(SD)-Death Row Inmate Objecting To Choice Of Lethal Injection Drug
PIERRE, S.D. (AP) - A South Dakota death row inmate from Rapid City facing execution next month is objecting to the state's choice of lethal drug to use on him.
The state intends to use pentobarbital, commonly used to euthanize animals, but 63-year-old Charles Russell Rhines wants the state to follow the lethal injection law that was in place when he was sentenced to death in 1993 for killing an employee while burglarizing a Rapid City donut shop.
Attorneys for Rhines argue in a complaint filed Tuesday that by using pentobarbital, the state is violating his right to choose his manner of execution and his right to due process. The state has not filed a written response and a hearing is set for next Tuesday.
Rhines was convicted of the 1992 brutal stabbing death of 22-year-old employee Donnivan Schaeffer while Rhines burglarized the donut shop which had fired him just a few months earlier.

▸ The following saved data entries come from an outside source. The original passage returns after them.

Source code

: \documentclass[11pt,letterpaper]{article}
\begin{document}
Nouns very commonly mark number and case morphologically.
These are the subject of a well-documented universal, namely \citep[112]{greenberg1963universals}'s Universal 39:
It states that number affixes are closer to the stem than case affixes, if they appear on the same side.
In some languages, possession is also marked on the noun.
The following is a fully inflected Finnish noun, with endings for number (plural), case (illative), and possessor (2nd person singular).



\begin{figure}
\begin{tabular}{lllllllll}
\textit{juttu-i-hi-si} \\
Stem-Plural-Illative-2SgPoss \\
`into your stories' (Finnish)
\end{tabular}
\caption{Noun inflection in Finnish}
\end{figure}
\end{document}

Rhines stabbed Schaeffer in the chest and the back before taking him to another part of the store and using his knees to hold Schaeffer's head before plunging the knife blade into the spinal column at the base of the neck.
Gay rights activists last year blasted Rhines receiving the death penalty, citing jury questions and statements by some jurors that the activists felt showed a bias against Rhines and for the death penalty because he was homosexual.
The jury statements had been considered by the South Dakota Supreme Court in a 1995 appeal by Rhines, with the high court ruling they did not indicate prejudice by the jury.